Just weeks after unveiling the concept, City of Atlanta officials have set their sights on an empty plot of land south of downtown for creating a second Rapid Housing homeless initiative.
Mayor Andre Dickens’ office and Atlanta Public Schools announced Tuesday the deal would involve exchanging two pieces of publicly owned land in an effort to better consolidate APS facilities and boost affordable housing opportunities in the city.
The proposed land swap goes that APS would gift the city 2 acres of vacant property it owns at 405 Cooper Street in Mechanicsville, just south of downtown.
The parcel in question is on a dead-end street immediately south of Interstate 20, in the northernmost blocks of Mechanicsville. The Fulton County Juvenile Court complex is located a block east of the property.
In exchange, the city would transfer ownership to APS of 1.5 acres at 70 Boulevard, adjacent to Hope-Hill Elementary School in Old Fourth Ward.

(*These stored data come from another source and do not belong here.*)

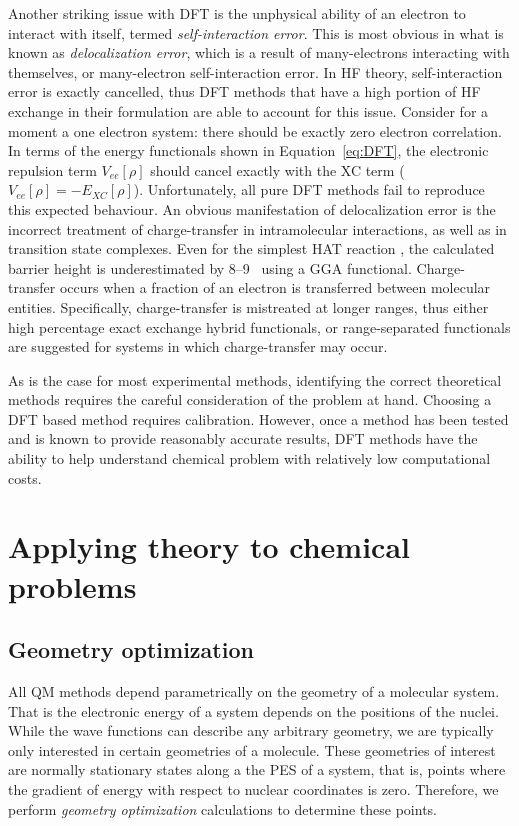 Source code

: Another striking issue with DFT is the unphysical ability of an electron to
interact with itself, termed \emph{self-interaction error}. This is most
obvious in what is known as \emph{delocalization error}, which is a result of
many-electrons interacting with themselves, or many-electron self-interaction
error. In HF theory, self-interaction error is exactly cancelled, thus DFT
methods that have a high portion of HF exchange in their formulation are able
to account for this issue. Consider for a moment a one electron system: there
should be exactly zero electron correlation. In terms of the energy functionals
shown in Equation~\ref{eq:DFT}, the electronic repulsion term $V_{ee}[\rho]$
should cancel exactly with the XC term ($V_{ee}[\rho] =
-E_{XC}[\rho]$).\cite{Cramer2004} Unfortunately, all pure DFT methods fail to
reproduce this expected behaviour. An obvious manifestation of delocalization
error is the incorrect treatment of charge-transfer in intramolecular
interactions,\cite{MoriSanchez2008,OterodelaRoza2014} as well as in transition
state complexes. Even for the simplest HAT reaction ,
the calculated barrier height is underestimated by 8--9 \kcalmol\ using a GGA
functional.\cite{Csonka1998} Charge-transfer occurs when a fraction of an
electron is transferred between molecular entities. Specifically,
charge-transfer is mistreated at longer ranges, thus either high percentage
exact exchange hybrid functionals, or range-separated functionals are suggested
for systems in which charge-transfer may occur.

As is the case for most experimental methods, identifying the correct
theoretical methods requires the careful consideration of the problem at hand.
Choosing a DFT based method requires calibration. However, once a method has
been tested and is known to provide reasonably accurate results, DFT methods
have the ability to help understand chemical problem with relatively low
computational costs.

\section{Applying theory to chemical problems}

\subsection{Geometry optimization}

All QM methods depend parametrically on the geometry of a molecular system. That
is the electronic energy of a system depends on the positions of the nuclei.
While the wave functions can describe any arbitrary geometry, we are typically
only interested in certain geometries of a molecule. These geometries of
interest are normally stationary states along a the PES of a system, that is,
points where the gradient of energy with respect to nuclear coordinates is zero.
Therefore, we perform \emph{geometry optimization} calculations to determine
these points.

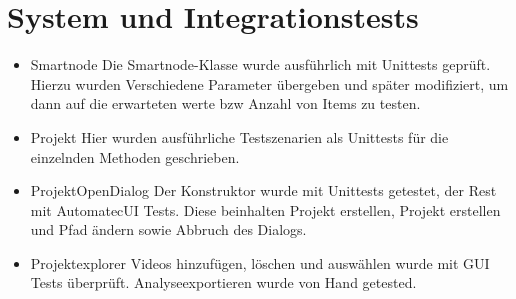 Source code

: \chapter{System und Integrationstests}
\begin{itemize}
\item Smartnode \newline
Die Smartnode-Klasse wurde ausführlich mit Unittests geprüft. Hierzu wurden Verschiedene Parameter übergeben und später modifiziert, um dann auf die erwarteten werte bzw Anzahl von Items zu testen.
\item Projekt \newline
Hier wurden ausführliche Testszenarien als Unittests für die einzelnden Methoden geschrieben.
\item ProjektOpenDialog \newline
Der Konstruktor wurde mit Unittests getestet, der Rest mit AutomatecUI Tests. Diese beinhalten Projekt erstellen, Projekt erstellen und Pfad ändern sowie Abbruch des Dialogs.
\item Projektexplorer \newline
Videos hinzufügen, löschen und auswählen wurde mit GUI Tests überprüft. Analyseexportieren wurde von Hand getested.
\end{itemize} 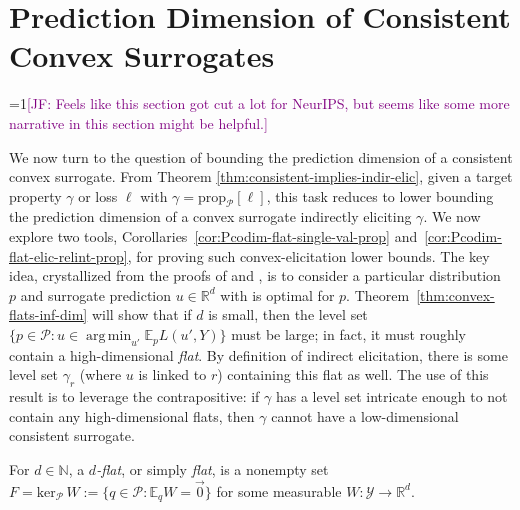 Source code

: \documentclass[anon,12pt]{colt2021} %
\newcommand{\Comments}{1}
\newcommand{\mynote}[2]{\ifnum\Comments=1\textcolor{#1}{#2}\fi}
\newcommand{\mytodo}[2]{\ifnum\Comments=1%
	\todo[linecolor=#1!80!black,backgroundcolor=#1,bordercolor=#1!80!black]{#2}\fi}
\newcommand{\jessie}[1]{\mynote{purple}{[JF: #1]}}
\newcommand{\jessiet}[1]{\mytodo{purple!20!white}{JF: #1}}
\newcommand{\reals}{\mathbb{R}}
\newcommand{\simplex}{\Delta_\Y}
\newcommand{\prop}[2][\mathcal{P}]{\mathrm{prop}_{#1}[#2]}
\newcommand{\spn}{\mathrm{span}}
\newcommand{\zeros}[1]{\mathrm{ker}_\P\,#1}
\newcommand{\affhull}{\mathrm{affhull}}
\newcommand{\E}{\mathbb{E}}
\renewcommand{\P}{\mathcal{P}}
\newcommand{\Y}{\mathcal{Y}}
\newcommand{\exploss}[3]{\E_{#3} #1(#2,Y)}
\DeclareMathOperator*{\argmin}{arg\,min}
\begin{document}
\section{Prediction Dimension of Consistent Convex Surrogates}\label{sec:char-convex}
\jessie{Feels like this section got cut a lot for NeurIPS, but seems like some more narrative in this section might be helpful.}

We now turn to the question of bounding the prediction dimension of a consistent convex surrogate.
From Theorem \ref{thm:consistent-implies-indir-elic}, given a target property $\gamma$ or loss $\ell$ with $\gamma = \prop{\ell}$, this task reduces to lower bounding the prediction dimension of a convex surrogate indirectly eliciting $\gamma$.
We now explore two tools, Corollaries~\ref{cor:Pcodim-flat-single-val-prop} and~\ref{cor:Pcodim-flat-elic-relint-prop}, for proving such convex-elicitation lower bounds.
The key idea, crystallized from the proofs of \citet[Theorem 16]{ramaswamy2016convex} and \citet[Theorem~9]{agarwal2015consistent}, is to consider a particular distribution~$p$ and surrogate prediction $u \in \reals^d$ with is optimal for $p$.
Theorem~\ref{thm:convex-flats-inf-dim} will show that if $d$ is small, then the level set $\{p \in \P : u \in \argmin_{u'} \exploss{L}{u'}{p}\}$ must be large; in fact, it must roughly contain a high-dimensional \emph{flat}.
By definition of indirect elicitation, there is some level set $\gamma_r$ (where $u$ is linked to $r$) containing this flat as well.
The use of this result is to leverage the contrapositive: if $\gamma$ has a level set intricate enough to not contain any high-dimensional flats, then $\gamma$ cannot have a low-dimensional consistent surrogate.


\begin{definition}[Flat]\label{def:flat-general}
  For $d\in\mathbb N$, a \emph{$d$-flat}, or simply \emph{flat}, is a nonempty set $F = \zeros{W} := \{q \in \P : \E_q W = \vec 0\}$ for some measurable $W:\Y \to \reals^d$.
\end{definition}
\end{document}
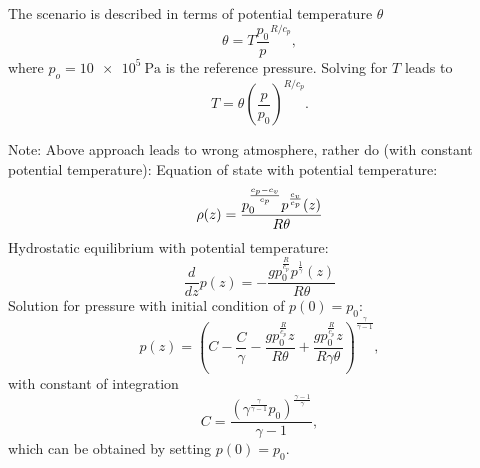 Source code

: The scenario is described in terms of potential temperature $\theta$
\begin{equation}
  \theta = T \frac{p_0}{p}^{R/c_p},
\end{equation}
where $p_o = \SI{10e5}{\Pa}$ is the reference pressure.
Solving for $T$ leads to
\begin{equation}
  T = \theta (\frac{p}{p_0})^{R/c_p}.
\end{equation}

Note: Above approach leads to wrong atmosphere, rather do (with constant potential temperature):
Equation of state with potential temperature:
\begin{equation}
  \label{eq:eos}
\rho(z) = \frac{p_{0}^{\frac{c_{p} - c_{v}}{c_{p}}} p^{\frac{c_{v}}{c_{p}}}{\left (z \right )}}{R \theta}
\end{equation}
Hydrostatic equilibrium with potential temperature:
\begin{equation}
  \label{eq:hydrostatic-balance-potT}
  \frac{d}{d z} p{\left (z \right )} = - \frac{g p_{0}^{\frac{R}{c_{p}}} p^{\frac{1}{\gamma}}{\left (z \right )}}{R \theta}
\end{equation}
Solution for pressure with initial condition of $p(0) = p_0$:
\begin{equation}
p(z) =  \left(C - \frac{C}{\gamma} - \frac{g p_{0}^{\frac{R}{c_{p}}} z}{R \theta} + \frac{g p_{0}^{\frac{R}{c_{p}}} z}{R \gamma \theta}\right)^{\frac{\gamma}{\gamma - 1}},
\end{equation}
with constant of integration
\begin{equation}
  \label{eq:hydrostatic-balance-constant}
 C = \frac{\left(\gamma^{\frac{\gamma}{\gamma - 1}} p_{0}\right)^{\frac{\gamma - 1}{\gamma}}}{\gamma - 1},
\end{equation}
which can be obtained by setting $p(0) = p_0$.


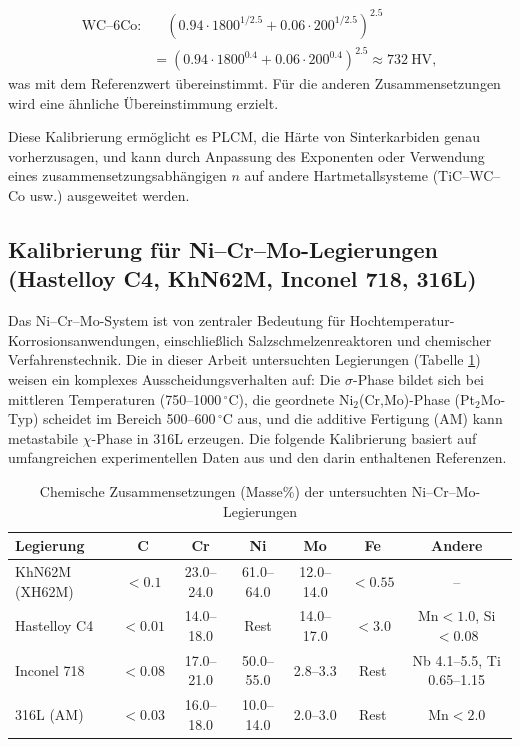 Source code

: \documentclass[12pt,a4paper]{article}
\begin{document}
	\[
	\begin{aligned}
		\text{WC–6Co:}&\quad (0.94\cdot1800^{1/2.5} + 0.06\cdot200^{1/2.5})^{2.5} \\
		&= (0.94\cdot1800^{0.4} + 0.06\cdot200^{0.4})^{2.5} \approx 732\ \text{HV},
	\end{aligned}
	\]
	was mit dem Referenzwert übereinstimmt. Für die anderen Zusammensetzungen wird eine ähnliche Übereinstimmung erzielt.
	
	Diese Kalibrierung ermöglicht es PLCM, die Härte von Sinterkarbiden genau vorherzusagen, und kann durch Anpassung des Exponenten oder Verwendung eines zusammensetzungsabhängigen $n$ auf andere Hartmetallsysteme (TiC–WC–Co usw.) ausgeweitet werden.
	
	
	\subsection{Kalibrierung für Ni–Cr–Mo-Legierungen (Hastelloy C4, KhN62M, Inconel 718, 316L)}
	\label{subsec:calibration_nicrmo}
	
	Das Ni–Cr–Mo-System ist von zentraler Bedeutung für Hochtemperatur-Korrosionsanwendungen, einschließlich Salzschmelzenreaktoren und chemischer Verfahrenstechnik. Die in dieser Arbeit untersuchten Legierungen (Tabelle \ref{tab:nicrmo_compositions}) weisen ein komplexes Ausscheidungsverhalten auf: Die $\sigma$-Phase bildet sich bei mittleren Temperaturen (750–1000\,\(^{\circ}\)C), die geordnete Ni$_2$(Cr,Mo)-Phase (Pt$_2$Mo-Typ) scheidet im Bereich 500–600\,\(^{\circ}\)C aus, und die additive Fertigung (AM) kann metastabile $\chi$-Phase in 316L erzeugen. Die folgende Kalibrierung basiert auf umfangreichen experimentellen Daten aus \cite{dis2025} und den darin enthaltenen Referenzen.
	
	\begin{table}[htbp]
		\centering
		\caption{Chemische Zusammensetzungen (Masse\%) der untersuchten Ni–Cr–Mo-Legierungen}
		\label{tab:nicrmo_compositions}
		\begin{tabular}{lcccccc}
			\toprule
			\textbf{Legierung} & \textbf{C} & \textbf{Cr} & \textbf{Ni} & \textbf{Mo} & \textbf{Fe} & \textbf{Andere} \\
			\midrule
			KhN62M (XH62M) & \(<0.1\) & 23.0–24.0 & 61.0–64.0 & 12.0–14.0 & \(<0.55\) & – \\
			Hastelloy C4   & \(<0.01\) & 14.0–18.0 & Rest & 14.0–17.0 & \(<3.0\) & Mn\(<1.0\), Si\(<0.08\) \\
			Inconel 718    & \(<0.08\) & 17.0–21.0 & 50.0–55.0 & 2.8–3.3 & Rest & Nb 4.1–5.5, Ti 0.65–1.15 \\
			316L (AM)      & \(<0.03\) & 16.0–18.0 & 10.0–14.0 & 2.0–3.0 & Rest & Mn\(<2.0\) \\
			\bottomrule
		\end{tabular}
	\end{table}
	
\end{document}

That parcel includes a greenspace and gym the elementary school already uses. By owning it, APS could “consolidate on-campus facilities and improvements into a single contiguous, safely secured campus,” according to city officials.
Legislation to authorize the no-cost land swap was introduced at Monday’s Atlanta City Council meeting by councilmember Jason Dozier, a Mechanicsville resident whose District 4 covers that neighborhood and parts of downtown.
Dozier said he plans to work with District 4 constituents to shape what the Rapid Housing site will become. “[It] represents a rare opportunity to meaningfully provide stable housing options for Atlanta residents currently experiencing homelessness,” Dozier noted in a prepared statement.
According to city officials, the deal came about during a year of work between the city and APS through the mayor’s Affordable Housing Strike Force, a partnership between government and nonprofit officials that aims to activate public land for more affordable housing. (Atlanta Civic Circle reports this week that more than 2,000 APS students—or 4 percent of the student population—reported being homeless during the past school year.)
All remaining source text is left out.